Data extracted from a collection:
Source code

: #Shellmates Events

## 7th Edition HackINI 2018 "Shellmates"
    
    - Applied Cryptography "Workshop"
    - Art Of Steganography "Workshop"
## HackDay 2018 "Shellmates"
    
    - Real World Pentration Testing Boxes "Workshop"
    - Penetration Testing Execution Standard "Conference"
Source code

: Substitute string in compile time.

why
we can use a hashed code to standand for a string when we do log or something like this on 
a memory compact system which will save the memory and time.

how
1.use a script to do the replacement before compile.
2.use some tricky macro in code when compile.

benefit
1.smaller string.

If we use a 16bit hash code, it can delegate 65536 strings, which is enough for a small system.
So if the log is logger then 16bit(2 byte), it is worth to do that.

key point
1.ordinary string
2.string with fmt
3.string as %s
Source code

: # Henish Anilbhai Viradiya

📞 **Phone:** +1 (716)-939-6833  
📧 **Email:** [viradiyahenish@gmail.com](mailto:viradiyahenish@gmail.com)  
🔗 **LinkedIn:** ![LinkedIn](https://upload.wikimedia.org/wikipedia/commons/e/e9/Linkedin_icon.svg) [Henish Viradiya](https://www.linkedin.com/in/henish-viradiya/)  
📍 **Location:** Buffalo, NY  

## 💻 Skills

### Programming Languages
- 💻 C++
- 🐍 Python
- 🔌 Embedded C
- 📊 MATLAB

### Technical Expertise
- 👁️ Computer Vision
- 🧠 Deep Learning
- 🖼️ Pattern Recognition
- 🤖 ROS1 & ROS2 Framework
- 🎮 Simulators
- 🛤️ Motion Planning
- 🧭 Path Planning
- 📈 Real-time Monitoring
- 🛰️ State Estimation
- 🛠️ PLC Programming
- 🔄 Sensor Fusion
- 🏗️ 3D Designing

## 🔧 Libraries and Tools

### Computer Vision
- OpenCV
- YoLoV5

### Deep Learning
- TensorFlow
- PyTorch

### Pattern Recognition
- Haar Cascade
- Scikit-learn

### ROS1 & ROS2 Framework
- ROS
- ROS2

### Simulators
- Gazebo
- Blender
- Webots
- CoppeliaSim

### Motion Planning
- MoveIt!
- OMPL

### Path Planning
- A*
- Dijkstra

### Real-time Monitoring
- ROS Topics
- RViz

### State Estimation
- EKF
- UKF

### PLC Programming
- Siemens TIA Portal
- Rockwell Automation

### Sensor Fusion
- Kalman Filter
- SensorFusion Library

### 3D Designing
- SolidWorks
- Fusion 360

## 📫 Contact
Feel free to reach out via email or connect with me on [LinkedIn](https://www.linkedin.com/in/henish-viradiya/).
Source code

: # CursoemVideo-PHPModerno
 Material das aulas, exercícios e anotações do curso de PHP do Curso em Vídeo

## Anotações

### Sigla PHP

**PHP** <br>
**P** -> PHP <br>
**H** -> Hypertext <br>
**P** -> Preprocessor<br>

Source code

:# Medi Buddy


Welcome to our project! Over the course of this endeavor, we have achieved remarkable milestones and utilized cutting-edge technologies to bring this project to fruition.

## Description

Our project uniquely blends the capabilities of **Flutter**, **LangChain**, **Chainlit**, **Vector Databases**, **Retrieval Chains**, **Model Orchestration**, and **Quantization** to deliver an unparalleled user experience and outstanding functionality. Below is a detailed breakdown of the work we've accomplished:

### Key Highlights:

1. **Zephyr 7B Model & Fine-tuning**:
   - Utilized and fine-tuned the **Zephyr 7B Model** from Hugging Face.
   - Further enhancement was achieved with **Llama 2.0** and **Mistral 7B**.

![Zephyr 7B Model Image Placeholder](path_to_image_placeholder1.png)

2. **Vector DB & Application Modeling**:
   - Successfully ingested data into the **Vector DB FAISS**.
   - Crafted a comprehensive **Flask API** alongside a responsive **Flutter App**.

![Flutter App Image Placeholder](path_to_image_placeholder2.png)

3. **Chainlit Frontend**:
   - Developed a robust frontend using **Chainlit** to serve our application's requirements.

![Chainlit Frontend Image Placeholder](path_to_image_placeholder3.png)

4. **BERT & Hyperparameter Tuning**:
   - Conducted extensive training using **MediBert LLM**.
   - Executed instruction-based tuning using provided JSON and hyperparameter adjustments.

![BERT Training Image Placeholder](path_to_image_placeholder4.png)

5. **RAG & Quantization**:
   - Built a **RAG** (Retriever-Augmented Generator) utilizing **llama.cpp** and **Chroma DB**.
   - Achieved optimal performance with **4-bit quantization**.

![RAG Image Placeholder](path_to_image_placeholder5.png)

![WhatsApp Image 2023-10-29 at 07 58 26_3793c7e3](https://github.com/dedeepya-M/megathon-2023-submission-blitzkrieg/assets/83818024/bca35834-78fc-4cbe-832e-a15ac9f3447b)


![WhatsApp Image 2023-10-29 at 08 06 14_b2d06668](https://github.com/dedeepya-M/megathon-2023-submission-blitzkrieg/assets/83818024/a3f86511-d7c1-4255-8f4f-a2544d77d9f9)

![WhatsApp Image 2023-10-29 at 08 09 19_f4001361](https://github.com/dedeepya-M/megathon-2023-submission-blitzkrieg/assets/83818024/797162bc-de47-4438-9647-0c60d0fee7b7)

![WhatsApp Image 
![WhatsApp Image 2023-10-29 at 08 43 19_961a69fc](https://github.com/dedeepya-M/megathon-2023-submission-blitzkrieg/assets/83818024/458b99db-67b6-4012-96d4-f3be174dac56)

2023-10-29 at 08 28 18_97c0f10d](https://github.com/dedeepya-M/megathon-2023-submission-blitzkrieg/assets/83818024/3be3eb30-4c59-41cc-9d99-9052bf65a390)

==

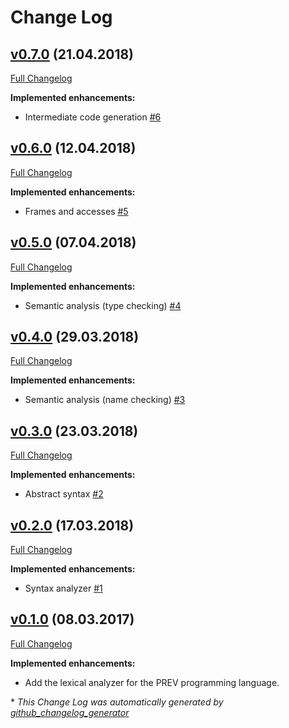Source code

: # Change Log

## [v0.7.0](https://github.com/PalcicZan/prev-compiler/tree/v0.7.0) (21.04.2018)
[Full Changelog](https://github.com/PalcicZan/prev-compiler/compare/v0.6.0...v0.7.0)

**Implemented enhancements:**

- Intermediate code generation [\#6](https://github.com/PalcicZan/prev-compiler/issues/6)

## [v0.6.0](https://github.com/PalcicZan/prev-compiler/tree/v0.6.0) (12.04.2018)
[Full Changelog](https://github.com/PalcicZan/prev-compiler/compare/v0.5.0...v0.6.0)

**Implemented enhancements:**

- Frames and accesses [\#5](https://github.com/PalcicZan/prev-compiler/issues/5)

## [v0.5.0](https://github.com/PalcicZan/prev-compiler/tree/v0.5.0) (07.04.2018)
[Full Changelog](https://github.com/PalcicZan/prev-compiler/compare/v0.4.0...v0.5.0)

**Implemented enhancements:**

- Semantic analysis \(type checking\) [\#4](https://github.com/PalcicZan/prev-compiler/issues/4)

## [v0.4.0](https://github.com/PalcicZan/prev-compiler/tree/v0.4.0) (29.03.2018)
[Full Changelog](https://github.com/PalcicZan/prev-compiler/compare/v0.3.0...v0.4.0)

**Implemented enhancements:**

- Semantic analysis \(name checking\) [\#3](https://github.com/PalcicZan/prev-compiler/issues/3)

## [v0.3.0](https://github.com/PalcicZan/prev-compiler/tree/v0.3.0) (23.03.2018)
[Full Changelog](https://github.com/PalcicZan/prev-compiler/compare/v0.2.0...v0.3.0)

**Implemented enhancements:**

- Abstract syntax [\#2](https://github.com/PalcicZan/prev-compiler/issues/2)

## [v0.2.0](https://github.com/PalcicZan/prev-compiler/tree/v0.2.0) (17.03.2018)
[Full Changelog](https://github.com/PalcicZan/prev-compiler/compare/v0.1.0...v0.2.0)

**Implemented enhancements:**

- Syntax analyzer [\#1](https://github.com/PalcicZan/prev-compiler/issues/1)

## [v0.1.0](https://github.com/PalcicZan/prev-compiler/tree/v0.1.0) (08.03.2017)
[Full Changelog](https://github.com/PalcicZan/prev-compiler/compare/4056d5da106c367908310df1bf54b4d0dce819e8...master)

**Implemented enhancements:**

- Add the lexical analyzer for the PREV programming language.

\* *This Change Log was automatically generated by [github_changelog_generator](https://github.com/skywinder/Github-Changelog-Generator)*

==

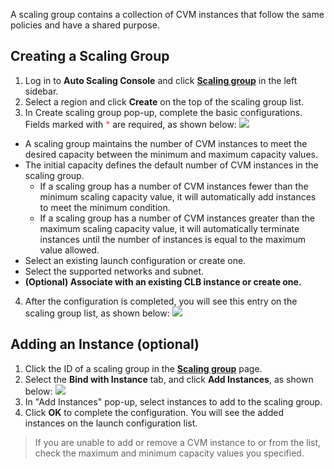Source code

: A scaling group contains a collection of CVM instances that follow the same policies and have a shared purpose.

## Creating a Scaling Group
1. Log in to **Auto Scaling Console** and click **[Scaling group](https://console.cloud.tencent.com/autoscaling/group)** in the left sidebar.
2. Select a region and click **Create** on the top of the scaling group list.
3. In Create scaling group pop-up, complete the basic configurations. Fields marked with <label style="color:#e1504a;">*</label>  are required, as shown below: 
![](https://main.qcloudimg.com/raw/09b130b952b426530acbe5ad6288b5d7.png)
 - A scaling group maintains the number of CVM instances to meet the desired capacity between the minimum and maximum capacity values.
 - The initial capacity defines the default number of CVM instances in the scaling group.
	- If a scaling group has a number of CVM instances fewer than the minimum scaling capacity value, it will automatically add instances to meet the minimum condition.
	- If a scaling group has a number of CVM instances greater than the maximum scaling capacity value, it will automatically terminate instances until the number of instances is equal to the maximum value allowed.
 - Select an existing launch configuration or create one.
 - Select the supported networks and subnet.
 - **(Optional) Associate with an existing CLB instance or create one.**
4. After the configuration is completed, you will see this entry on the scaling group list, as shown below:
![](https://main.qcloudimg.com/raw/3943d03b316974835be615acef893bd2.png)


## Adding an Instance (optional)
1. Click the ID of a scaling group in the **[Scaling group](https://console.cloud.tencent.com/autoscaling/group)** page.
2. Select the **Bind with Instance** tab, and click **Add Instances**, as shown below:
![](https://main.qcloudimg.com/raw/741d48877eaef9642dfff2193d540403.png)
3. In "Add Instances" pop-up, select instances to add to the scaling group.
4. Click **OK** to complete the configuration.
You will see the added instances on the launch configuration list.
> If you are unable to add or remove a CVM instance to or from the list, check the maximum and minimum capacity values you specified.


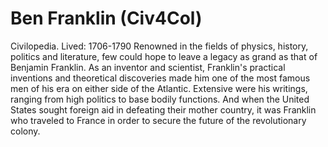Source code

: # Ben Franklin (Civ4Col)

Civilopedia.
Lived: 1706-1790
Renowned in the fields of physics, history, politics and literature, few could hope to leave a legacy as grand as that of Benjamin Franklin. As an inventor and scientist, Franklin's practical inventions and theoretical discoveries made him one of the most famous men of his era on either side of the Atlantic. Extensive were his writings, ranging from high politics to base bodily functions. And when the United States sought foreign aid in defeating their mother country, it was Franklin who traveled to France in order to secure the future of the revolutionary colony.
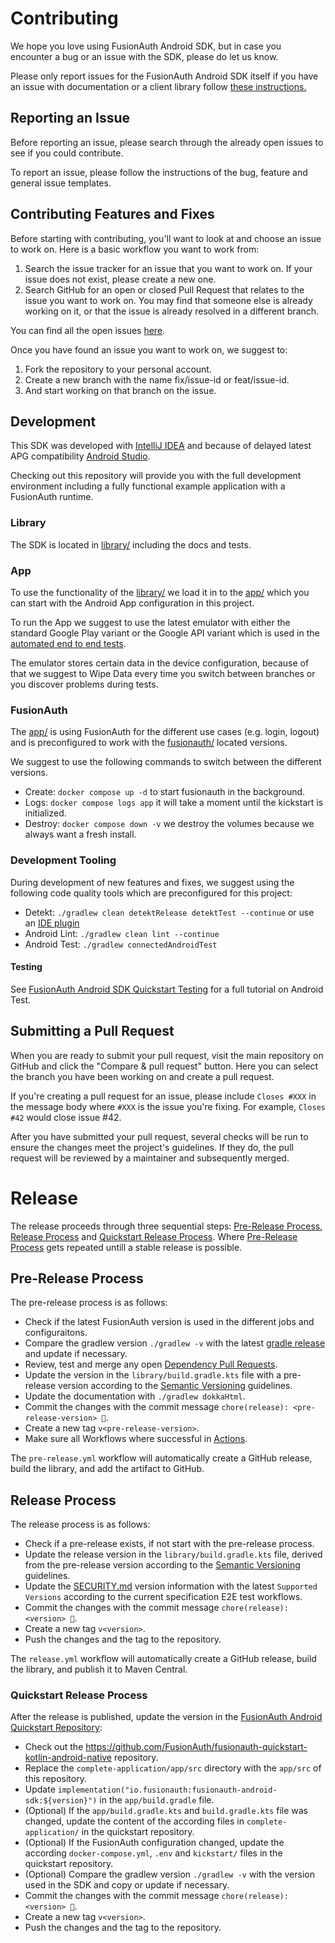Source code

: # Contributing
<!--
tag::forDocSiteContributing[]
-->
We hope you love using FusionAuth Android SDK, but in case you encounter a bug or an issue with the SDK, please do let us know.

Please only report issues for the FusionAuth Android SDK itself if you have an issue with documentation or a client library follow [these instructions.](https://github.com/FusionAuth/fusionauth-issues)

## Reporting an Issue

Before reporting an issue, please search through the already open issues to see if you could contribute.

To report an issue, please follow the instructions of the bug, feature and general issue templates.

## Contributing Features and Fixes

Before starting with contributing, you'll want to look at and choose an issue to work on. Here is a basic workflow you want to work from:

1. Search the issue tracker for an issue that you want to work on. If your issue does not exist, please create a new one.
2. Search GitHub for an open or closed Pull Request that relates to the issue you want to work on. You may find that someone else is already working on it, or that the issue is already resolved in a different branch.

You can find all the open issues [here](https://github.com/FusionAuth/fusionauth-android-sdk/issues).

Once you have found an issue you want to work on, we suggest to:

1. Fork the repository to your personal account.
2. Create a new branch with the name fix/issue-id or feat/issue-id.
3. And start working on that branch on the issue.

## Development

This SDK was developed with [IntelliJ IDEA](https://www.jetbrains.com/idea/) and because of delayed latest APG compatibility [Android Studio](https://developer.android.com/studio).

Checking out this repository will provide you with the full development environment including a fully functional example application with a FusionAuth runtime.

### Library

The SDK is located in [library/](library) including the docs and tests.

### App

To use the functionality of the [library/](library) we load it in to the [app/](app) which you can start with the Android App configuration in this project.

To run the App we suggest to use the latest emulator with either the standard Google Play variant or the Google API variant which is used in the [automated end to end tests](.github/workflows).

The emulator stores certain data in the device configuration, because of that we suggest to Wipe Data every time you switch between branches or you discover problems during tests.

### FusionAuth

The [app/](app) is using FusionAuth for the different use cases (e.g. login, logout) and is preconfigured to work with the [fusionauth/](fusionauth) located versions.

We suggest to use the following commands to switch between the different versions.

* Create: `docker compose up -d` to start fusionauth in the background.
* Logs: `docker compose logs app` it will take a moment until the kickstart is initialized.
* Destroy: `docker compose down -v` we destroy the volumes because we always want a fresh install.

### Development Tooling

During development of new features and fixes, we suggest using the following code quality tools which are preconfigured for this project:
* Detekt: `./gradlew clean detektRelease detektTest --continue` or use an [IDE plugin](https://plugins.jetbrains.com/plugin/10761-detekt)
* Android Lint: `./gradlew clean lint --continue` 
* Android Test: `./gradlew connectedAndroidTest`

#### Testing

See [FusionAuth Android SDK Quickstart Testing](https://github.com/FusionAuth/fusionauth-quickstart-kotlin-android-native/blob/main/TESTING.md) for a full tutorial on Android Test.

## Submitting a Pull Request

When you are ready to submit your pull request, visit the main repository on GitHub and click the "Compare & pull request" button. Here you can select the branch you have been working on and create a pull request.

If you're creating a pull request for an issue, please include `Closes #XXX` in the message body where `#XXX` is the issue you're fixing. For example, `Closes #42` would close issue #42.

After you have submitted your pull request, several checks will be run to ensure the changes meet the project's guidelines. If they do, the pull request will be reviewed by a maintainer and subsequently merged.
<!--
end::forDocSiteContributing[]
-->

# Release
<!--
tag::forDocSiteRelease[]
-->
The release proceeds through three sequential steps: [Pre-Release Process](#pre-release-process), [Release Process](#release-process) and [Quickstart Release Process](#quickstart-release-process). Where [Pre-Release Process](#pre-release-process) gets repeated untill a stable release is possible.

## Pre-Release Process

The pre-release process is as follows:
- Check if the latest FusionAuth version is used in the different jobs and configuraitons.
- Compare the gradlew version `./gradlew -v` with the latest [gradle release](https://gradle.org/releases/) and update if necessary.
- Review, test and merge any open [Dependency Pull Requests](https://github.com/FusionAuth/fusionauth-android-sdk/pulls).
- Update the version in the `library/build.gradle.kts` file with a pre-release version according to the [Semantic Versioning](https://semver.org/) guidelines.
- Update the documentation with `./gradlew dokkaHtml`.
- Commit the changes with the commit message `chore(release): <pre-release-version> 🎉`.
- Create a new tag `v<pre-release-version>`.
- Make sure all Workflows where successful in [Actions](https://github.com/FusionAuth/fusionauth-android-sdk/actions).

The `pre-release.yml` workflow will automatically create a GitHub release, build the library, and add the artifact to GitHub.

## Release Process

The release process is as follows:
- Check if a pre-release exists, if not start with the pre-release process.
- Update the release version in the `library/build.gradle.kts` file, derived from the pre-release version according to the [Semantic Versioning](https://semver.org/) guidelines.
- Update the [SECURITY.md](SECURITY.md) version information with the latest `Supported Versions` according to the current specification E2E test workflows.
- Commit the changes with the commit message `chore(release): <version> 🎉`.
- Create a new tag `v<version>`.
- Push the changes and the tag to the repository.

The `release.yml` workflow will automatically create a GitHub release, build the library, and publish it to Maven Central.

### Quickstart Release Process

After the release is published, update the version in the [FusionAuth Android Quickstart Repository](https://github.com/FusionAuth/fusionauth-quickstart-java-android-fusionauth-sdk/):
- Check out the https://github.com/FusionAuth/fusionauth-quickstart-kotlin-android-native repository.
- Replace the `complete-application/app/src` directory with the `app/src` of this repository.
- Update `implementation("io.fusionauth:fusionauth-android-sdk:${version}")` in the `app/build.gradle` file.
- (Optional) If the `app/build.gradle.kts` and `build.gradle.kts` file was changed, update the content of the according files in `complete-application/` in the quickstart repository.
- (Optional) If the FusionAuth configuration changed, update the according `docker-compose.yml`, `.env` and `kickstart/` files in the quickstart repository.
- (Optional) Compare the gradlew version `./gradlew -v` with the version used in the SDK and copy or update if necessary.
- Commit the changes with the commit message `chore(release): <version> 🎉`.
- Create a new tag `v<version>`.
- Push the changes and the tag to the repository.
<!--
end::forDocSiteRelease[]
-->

WORK TASK: Some lines of the records may contain the string "qcloudimg". State how many do, as a number alone.

RESULT BELOW: 3